EXERCISE INPUTS:
◇ ◇ ◇ ◇

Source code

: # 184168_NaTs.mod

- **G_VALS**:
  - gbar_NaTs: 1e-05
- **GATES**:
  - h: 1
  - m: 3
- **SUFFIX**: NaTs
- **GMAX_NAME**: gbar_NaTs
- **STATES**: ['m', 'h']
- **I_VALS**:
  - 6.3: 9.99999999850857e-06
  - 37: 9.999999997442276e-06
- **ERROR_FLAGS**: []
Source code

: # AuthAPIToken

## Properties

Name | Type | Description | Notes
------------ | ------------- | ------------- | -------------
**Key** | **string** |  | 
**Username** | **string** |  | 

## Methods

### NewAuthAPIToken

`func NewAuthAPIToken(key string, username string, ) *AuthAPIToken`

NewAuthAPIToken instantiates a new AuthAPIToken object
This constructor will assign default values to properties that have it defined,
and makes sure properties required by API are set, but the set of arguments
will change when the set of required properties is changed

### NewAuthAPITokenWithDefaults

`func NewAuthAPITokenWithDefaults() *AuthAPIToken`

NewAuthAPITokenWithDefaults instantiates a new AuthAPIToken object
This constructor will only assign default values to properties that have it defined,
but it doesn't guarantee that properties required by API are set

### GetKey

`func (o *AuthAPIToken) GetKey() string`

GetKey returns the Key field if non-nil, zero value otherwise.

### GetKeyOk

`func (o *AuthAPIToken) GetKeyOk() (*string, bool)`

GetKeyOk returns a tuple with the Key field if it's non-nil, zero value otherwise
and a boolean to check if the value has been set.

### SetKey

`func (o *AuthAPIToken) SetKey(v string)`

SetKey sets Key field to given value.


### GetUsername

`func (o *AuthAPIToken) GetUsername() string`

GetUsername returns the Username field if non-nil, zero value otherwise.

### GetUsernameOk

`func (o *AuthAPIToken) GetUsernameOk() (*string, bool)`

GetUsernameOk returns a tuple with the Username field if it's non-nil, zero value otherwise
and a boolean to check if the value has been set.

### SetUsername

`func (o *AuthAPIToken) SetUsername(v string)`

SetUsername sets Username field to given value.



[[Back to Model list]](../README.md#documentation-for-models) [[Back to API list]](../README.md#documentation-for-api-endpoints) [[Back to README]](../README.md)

◇ ◇ ◇ ◇

TASK PROMPT: From the listing above, return the lines starting at the one with "### NewAuthAPITokenWithDefaults" and ending at the one with "This constructor will only", both kept, exactly as they appear and nothing more.

RESPONSE AREA:
### NewAuthAPITokenWithDefaults

`func NewAuthAPITokenWithDefaults() *AuthAPIToken`

NewAuthAPITokenWithDefaults instantiates a new AuthAPIToken object
This constructor will only assign default values to properties that have it defined,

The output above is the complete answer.